SUSAN ARTHURE, STEPHANIE JAMES, DYMPHNA LONERGAN and FIDELMA McCORRY (eds)
Wakefield Press
AU$45.00
ISBN 9781923042339
REVIEWED BY Elizabeth Malcolm
Elizabeth Malcolm’s most recent article, with Val Noone and Dianne Hall, is ‘Irish women in Australia and Irish-Australian women: a survey and bibliography’ (2022), available at: https://isaanz.org.
This collection of studies devoted to the Irish in Australia is the second volume edited by a team of academic researchers based in South Australia (SA). The first book, published in 2019, dealt solely with that state and, although this new work foregrounds women, nearly half of its sixteen chapters are also about SA. Despite attracting fewer Irish immigrants during the nineteenth century than the eastern colonies of New South Wales (NSW), Victoria and Queensland, SA still offers important opportunities in terms of Irish diaspora research. Comparisons with other colonies reveal significant similarities, but also notable differences—SA, for example, was never a penal colony.
Perry McIntyre uses SA data to challenge accusations of prostitution levelled against the 4,114 girls shipped from Irish workhouses to Sydney, Melbourne and Adelaide during the Famine. Of the 464 whose lives she has traced in SA, only 60 were accused of public order or vagrancy offences—that is 13%. Yet even most of these women appear to have eventually married and settled down to long law-abiding domestic lives. There were some Irish women, though, whose married lives were far from law-abiding. Anita Stelmach and Stephanie James chronicle the career of Bridget Fitzgerald O’Hara, who arrived in Adelaide in 1877, married twice and, between 1881 and 1923, accumulated 265 convictions for vagrancy offences, most of them alcohol-related. All the colonies had draconian vagrancy laws. The first, introduced in NSW in 1835, was aimed specifically against former convicts, but these laws had the effect of criminalising poverty and homelessness, and they were widely used to incarcerate destitute women.
Another woman who fell foul of the law was Carlow-born servant Mary Anne Geary. In Adelaide in 1861 she sued her wealthy Derry-born employer for unpaid wages which had accumulated during the nine months she spent in Sydney in 1855 while pregnant with his illegitimate child. As Rory Hope, a descendant of the employer, explains, although the jury found in her favour, the verdict was later overturned by judges on appeal.
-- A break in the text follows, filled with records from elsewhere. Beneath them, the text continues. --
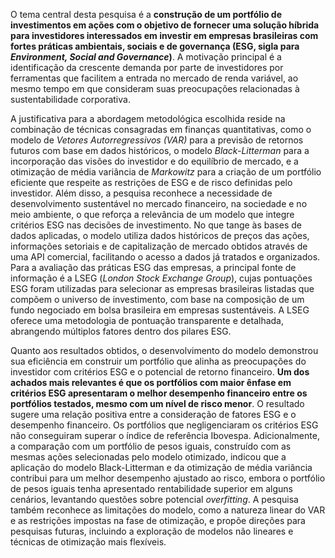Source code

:O tema central desta pesquisa é a **construção de um portfólio de investimentos em ações com o objetivo de fornecer uma solução híbrida para investidores interessados em investir em empresas brasileiras com fortes práticas ambientais, sociais e de governança (ESG, sigla para *Environment, Social and Governance*)**. A motivação principal é a identificação da crescente demanda por parte de investidores por ferramentas que facilitem a entrada no mercado de renda variável, ao mesmo tempo em que consideram suas preocupações relacionadas à sustentabilidade corporativa. 

A justificativa para a abordagem metodológica escolhida reside na combinação de técnicas consagradas em finanças quantitativas, como o modelo de *Vetores Autorregressivos (VAR)* para a previsão de retornos futuros com base em dados históricos, o modelo *Black-Litterman* para a incorporação das visões do investidor e do equilíbrio de mercado, e a otimização de média variância de *Markowitz* para a criação de um portfólio eficiente que respeite as restrições de ESG e de risco definidas pelo investidor. Além disso, a pesquisa reconhece a necessidade de desenvolvimento sustentável no mercado financeiro, na sociedade e no meio ambiente, o que reforça a relevância de um modelo que integre critérios ESG nas decisões de investimento. No que tange às bases de dados aplicadas, o modelo utiliza dados históricos de preços das ações, informações setoriais e de capitalização de mercado obtidos através de uma API comercial, facilitando o acesso a dados já tratados e organizados. Para a avaliação das práticas ESG das empresas, a principal fonte de informação é a LSEG (*London Stock Exchange Group*), cujas pontuações ESG foram utilizadas para selecionar as empresas brasileiras listadas que compõem o universo de investimento, com base na composição de um fundo negociado em bolsa brasileira em empresas sustentáveis. A LSEG oferece uma metodologia de pontuação transparente e detalhada, abrangendo múltiplos fatores dentro dos pilares ESG. 

Quanto aos resultados obtidos, o desenvolvimento do modelo demonstrou sua eficiência em construir um portfólio que alinha as preocupações do investidor com critérios ESG e o potencial de retorno financeiro. **Um dos achados mais relevantes é que os portfólios com maior ênfase em critérios ESG apresentaram o melhor desempenho financeiro entre os portfólios testados, mesmo com um nível de risco menor**. O resultado sugere uma relação positiva entre a consideração de fatores ESG e o desempenho financeiro. Os portfólios que negligenciaram os critérios ESG não conseguiram superar o índice de referência Ibovespa. Adicionalmente, a comparação com um portfólio de pesos iguais, construído com as mesmas ações selecionadas pelo modelo otimizado, indicou que a aplicação do modelo Black-Litterman e da otimização de média variância contribui para um melhor desempenho ajustado ao risco, embora o portfólio de pesos iguais tenha apresentado rentabilidade superior em alguns cenários, levantando questões sobre potencial *overfitting*. A pesquisa também reconhece as limitações do modelo, como a natureza linear do VAR e as restrições impostas na fase de otimização, e propõe direções para pesquisas futuras, incluindo a exploração de modelos não lineares e técnicas de otimização mais flexíveis.
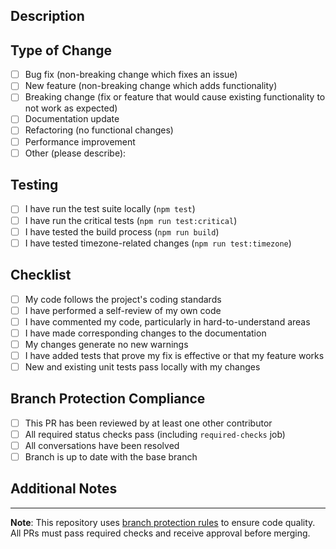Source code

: ## Description
<!-- Describe your changes in detail -->

## Type of Change
<!-- Put an `x` in all the boxes that apply -->
- [ ] Bug fix (non-breaking change which fixes an issue)
- [ ] New feature (non-breaking change which adds functionality)
- [ ] Breaking change (fix or feature that would cause existing functionality to not work as expected)
- [ ] Documentation update
- [ ] Refactoring (no functional changes)
- [ ] Performance improvement
- [ ] Other (please describe): 

## Testing
<!-- Describe the tests that you ran to verify your changes -->
- [ ] I have run the test suite locally (`npm test`)
- [ ] I have run the critical tests (`npm run test:critical`)
- [ ] I have tested the build process (`npm run build`)
- [ ] I have tested timezone-related changes (`npm run test:timezone`)

## Checklist
<!-- Put an `x` in all the boxes that apply -->
- [ ] My code follows the project's coding standards
- [ ] I have performed a self-review of my own code
- [ ] I have commented my code, particularly in hard-to-understand areas
- [ ] I have made corresponding changes to the documentation
- [ ] My changes generate no new warnings
- [ ] I have added tests that prove my fix is effective or that my feature works
- [ ] New and existing unit tests pass locally with my changes

## Branch Protection Compliance
<!-- This section is automatically enforced by GitHub branch protection rules -->
- [ ] This PR has been reviewed by at least one other contributor
- [ ] All required status checks pass (including `required-checks` job)
- [ ] All conversations have been resolved
- [ ] Branch is up to date with the base branch

## Additional Notes
<!-- Add any other context about the pull request here -->

---
**Note**: This repository uses [branch protection rules](./BRANCH_PROTECTION.md) to ensure code quality. All PRs must pass required checks and receive approval before merging.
Fortunately for Geary, though, John Hope had gifted her a small parcel of land during their relationship, so when his appeal succeeded she was not left penniless.
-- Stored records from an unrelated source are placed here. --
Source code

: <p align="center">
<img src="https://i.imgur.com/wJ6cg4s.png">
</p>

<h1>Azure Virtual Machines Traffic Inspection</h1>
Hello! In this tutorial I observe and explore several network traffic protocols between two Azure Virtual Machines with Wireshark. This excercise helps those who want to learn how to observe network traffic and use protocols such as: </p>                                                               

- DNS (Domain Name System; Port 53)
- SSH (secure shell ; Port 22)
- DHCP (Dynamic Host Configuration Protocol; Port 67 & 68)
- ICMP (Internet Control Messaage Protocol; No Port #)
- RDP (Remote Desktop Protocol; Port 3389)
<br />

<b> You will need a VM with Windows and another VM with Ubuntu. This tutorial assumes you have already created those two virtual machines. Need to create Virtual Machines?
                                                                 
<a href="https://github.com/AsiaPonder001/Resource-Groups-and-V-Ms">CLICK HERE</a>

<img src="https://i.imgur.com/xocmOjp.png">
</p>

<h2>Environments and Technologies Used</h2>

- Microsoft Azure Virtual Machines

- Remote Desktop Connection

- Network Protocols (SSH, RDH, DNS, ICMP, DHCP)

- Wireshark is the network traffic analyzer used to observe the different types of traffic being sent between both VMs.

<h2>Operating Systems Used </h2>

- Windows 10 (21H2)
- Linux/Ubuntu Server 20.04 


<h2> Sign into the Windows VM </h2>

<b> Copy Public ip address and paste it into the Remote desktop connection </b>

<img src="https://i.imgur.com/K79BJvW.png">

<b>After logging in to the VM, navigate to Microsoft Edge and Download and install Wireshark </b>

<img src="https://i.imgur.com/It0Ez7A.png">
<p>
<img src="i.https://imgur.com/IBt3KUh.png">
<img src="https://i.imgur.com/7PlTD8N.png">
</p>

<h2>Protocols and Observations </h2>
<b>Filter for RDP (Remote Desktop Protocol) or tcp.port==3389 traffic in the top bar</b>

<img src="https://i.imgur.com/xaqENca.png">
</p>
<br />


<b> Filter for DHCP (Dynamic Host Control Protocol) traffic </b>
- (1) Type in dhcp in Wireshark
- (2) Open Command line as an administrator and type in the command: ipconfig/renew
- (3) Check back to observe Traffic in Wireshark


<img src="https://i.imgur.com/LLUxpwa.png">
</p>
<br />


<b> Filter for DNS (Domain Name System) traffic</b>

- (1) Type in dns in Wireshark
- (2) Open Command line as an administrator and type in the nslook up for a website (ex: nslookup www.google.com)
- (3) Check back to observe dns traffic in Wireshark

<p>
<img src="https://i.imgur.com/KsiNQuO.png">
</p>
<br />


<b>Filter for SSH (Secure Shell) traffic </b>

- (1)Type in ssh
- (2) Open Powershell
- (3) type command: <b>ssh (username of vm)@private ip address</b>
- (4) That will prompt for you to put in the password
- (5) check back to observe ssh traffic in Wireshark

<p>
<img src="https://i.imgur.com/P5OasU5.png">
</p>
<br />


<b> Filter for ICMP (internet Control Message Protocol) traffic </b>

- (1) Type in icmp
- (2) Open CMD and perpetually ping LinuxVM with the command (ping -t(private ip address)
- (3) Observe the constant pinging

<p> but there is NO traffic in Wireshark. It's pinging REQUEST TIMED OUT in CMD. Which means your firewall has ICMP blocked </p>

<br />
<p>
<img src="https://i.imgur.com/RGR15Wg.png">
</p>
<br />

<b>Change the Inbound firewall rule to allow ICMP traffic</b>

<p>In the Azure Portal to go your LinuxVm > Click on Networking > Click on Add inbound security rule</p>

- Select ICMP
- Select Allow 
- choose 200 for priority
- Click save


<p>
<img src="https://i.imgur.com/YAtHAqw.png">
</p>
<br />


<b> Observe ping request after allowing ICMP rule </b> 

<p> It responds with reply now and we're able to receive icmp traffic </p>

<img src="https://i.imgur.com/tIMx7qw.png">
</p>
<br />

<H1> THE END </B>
Judicial systems, which always generate vast amounts of paperwork, provide much information on working-class women about whom we might otherwise know little. But such women are hardly representative, even if their particular struggles with authority open a window onto social attitudes towards women in general. As other biographical chapters in this collection demonstrate, the majority of Irish-born women never appeared before Australian courts. Some, however, were activists working outside the home, and they too have left traces in surviving archives. In colonial SA, these women included a community fighting eviction during the early 1880s, using tactics similar to those being employed by Irish women in the Land War, and a leading campaigner for women’s suffrage, which was achieved in SA in 1894, decades before Ireland and Britain. Elsewhere in the collection there are short biographies of several women, including an Irish cook who worked with Indigenous people in Victoria during the 1840s; an immigrant who arrived as a servant in 1855 but became a wealthy publican and landowner in Victoria; a member of the Irish Ladies’ Land League who settled in Sydney in 1884; and three women who campaigned against attempts to introduce conscription during the First World War.
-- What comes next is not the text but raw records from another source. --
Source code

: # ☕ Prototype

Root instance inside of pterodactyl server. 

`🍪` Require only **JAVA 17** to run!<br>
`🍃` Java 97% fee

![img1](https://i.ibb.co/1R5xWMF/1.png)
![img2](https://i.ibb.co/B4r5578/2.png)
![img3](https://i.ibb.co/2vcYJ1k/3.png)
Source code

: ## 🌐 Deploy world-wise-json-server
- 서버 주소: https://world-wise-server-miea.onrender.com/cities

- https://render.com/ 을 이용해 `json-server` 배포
Later chapters move beyond SA and biography to examine women promoting Irish dancing in Australia and others fighting for gender equality in the Queensland Irish Association—not fully realised until 2001. Although the collection’s title refers to the Antipodes, only one chapter deals with New Zealand (NZ). Kathryn Patterson writes about the difficult lives led by the wives of 1,260 Irish-born former British soldiers who settled in NZ before 1870. The final chapter by Kevin Molloy examines Irish women emigrating to Australia during the 1950s and 1960s. As well as interviewing some of these women, Molloy compares them with two other immigrant groups of the time: women leaving Britain for Australia and women leaving Ireland for Britain. This analysis provides an important comparative and transnational perspective on female migration.
While this collection contains much valuable research, what is really needed currently is a large-scale study of Irish female immigration to Australia and Irish-Australian women. Compared to British settlers, women were disproportionately numerous among the Irish, while women of Irish birth or descent have played particularly prominent roles in Australian culture and politics. Some of the country’s foremost female writers were of Irish birth or parentage, as were the majority of its early female trade union leaders. The first woman to graduate from an Australian university was the daughter of Irish immigrant parents. In politics, too, Irish and Irish-Australian women were pioneers: the first female federal senator was of Irish descent, while the first female federal cabinet minister was born in Belfast. Yet today the influence of these women is little known or appreciated. When a major study of Irish women in Australia appears—as I am sure it eventually will—chapters from this collection will certainly feature in it.